[Saved data entries]
* * *

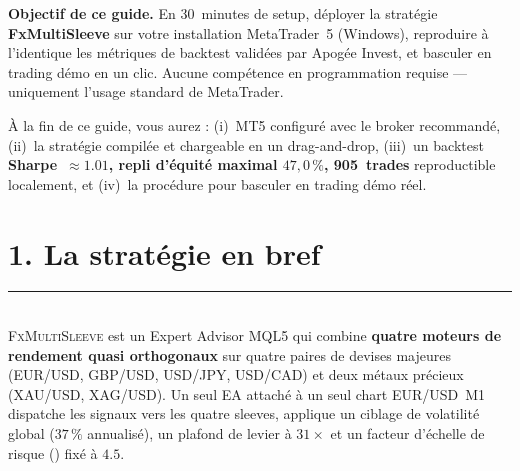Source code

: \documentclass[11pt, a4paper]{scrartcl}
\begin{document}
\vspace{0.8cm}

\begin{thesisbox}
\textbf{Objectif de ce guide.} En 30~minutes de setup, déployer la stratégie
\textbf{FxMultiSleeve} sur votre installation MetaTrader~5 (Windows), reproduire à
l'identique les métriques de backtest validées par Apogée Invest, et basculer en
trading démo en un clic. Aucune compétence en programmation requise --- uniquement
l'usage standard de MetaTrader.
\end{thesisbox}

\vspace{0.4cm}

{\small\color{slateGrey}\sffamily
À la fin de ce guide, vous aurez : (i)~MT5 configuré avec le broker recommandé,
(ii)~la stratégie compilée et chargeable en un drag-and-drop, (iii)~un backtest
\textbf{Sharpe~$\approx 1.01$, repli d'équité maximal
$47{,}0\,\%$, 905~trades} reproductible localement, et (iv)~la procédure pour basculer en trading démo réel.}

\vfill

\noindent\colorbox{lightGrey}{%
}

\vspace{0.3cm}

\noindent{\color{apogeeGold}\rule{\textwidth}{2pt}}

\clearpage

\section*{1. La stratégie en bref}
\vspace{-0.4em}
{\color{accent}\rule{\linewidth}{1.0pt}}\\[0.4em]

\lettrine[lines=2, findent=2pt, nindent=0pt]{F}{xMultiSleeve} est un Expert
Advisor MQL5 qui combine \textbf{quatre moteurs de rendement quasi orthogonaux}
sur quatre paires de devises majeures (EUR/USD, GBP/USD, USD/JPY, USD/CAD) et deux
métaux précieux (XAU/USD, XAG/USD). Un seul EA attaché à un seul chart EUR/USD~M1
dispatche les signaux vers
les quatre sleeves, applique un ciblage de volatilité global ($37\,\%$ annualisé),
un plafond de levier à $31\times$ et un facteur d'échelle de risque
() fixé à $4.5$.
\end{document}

* * *

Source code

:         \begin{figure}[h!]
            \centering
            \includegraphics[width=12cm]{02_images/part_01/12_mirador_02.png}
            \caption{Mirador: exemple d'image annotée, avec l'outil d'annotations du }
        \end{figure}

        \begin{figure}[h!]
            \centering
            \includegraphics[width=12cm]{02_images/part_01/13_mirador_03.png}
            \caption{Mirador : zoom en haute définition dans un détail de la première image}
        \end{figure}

* * *

- TASK INSTRUCTIONS -
Scan the data above, find each line with "basculer", and copy it.

- ANSWER FOR THIS EXERCISE -
l'identique les métriques de backtest validées par Apogée Invest, et basculer en
$47{,}0\,\%$, 905~trades} reproductible localement, et (iv)~la procédure pour basculer en trading démo réel.}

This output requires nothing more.